The hashtag #morethanweeds popped up in my Twitter timeline yesterday (thanks to @aturealexk). I didn’t think about it much because I was participating in #birdrace (shoutout to my awesome virtual team GEO-Tag der Natur where my colleagues and I jointly saw almost 100 different species of birds within a day) and was busy looking for birds and then trying to figure out what kind of birds they were.
However, #morethanweeds must have been on my mind this morning when, in addition to very many pictures of water, I took this picture of a dandelion growing in a wall, and it stuck with me all day. The idea is that there are tons of “weeds” growing everywhere in urban (and any other, of course) spaces and that a lot of people currently do have plenty of time, some of which they spend going on walks. So why not use the opportunity that they are walking right past interesting plants to a) point out to them that they are walking right past interesting plants (which many of them might not even notice without the prompt) and b) give them a little something about the plant? Even if only a name that they can then go on and google if they are curious, or the realization that, the next time they walk past a similar plant, they might actually know what it’s called, or know where to go back to to look it up, or maybe that it’s a different plant and the curiosity to find out something about it?
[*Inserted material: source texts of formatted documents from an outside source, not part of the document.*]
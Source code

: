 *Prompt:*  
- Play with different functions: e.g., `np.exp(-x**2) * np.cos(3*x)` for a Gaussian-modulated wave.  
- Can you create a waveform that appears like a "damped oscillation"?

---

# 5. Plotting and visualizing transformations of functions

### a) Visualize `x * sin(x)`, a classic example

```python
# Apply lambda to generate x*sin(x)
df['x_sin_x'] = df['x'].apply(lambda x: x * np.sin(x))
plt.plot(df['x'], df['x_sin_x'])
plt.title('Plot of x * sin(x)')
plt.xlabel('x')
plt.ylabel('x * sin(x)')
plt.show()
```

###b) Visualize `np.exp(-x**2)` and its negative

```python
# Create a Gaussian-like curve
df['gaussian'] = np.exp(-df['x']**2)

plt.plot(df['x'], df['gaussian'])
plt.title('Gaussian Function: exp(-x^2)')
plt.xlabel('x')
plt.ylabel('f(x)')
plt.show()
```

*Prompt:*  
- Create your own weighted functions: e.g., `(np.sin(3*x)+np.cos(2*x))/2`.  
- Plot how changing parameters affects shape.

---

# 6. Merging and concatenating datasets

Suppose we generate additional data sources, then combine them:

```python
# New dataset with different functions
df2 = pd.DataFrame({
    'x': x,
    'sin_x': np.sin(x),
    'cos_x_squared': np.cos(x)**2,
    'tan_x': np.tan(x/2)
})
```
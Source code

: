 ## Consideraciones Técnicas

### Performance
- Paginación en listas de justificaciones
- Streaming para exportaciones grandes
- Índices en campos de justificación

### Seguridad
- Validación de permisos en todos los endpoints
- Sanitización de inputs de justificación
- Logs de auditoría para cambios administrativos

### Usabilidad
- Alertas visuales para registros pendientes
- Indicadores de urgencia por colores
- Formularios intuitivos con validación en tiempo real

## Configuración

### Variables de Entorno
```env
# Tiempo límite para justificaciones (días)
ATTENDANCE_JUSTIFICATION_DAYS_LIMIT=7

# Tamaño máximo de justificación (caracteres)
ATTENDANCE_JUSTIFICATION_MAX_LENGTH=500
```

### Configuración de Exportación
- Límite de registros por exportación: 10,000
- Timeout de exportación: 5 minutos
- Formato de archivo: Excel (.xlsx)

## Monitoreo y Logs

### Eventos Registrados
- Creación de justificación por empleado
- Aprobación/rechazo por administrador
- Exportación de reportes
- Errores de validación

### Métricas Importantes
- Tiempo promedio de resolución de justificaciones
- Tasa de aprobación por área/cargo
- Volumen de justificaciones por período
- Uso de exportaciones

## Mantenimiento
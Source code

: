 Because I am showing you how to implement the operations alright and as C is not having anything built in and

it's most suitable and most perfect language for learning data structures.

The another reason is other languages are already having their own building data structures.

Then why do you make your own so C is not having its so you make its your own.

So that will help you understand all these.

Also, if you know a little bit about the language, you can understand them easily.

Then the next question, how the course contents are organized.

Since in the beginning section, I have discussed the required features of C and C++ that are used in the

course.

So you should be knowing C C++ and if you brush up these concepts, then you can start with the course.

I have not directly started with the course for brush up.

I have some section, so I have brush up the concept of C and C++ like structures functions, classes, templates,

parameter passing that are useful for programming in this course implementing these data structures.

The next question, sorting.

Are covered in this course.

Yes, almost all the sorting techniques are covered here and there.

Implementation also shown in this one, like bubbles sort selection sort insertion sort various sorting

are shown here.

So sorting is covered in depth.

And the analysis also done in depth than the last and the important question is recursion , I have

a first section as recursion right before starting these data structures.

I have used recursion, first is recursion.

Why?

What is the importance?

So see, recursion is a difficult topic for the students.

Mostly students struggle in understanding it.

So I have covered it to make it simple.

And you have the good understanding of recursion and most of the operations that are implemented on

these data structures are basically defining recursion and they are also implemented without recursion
One thing I noticed yesterday through my participation in #birdrace was how differently, and much more intensely, I looked at birds over the course of just a few hours. And all that just because someone (hi, Nena!) gave me a reason to. And it didn’t end yesterday, this morning I saw a bird I didn’t know and that I hadn’t spotted yesterday, and I tried to take pictures of it in order to look it up properly once I got home. At least for me, this is the kind of thing that really works to rouse my curiosity!
So tomorrow, I’ll take two things with me on my morning walk: chalk, and my plants field guide!
And I’ll be thinking about how to take this super simple idea and apply it to wave watching… Any ideas, anyone?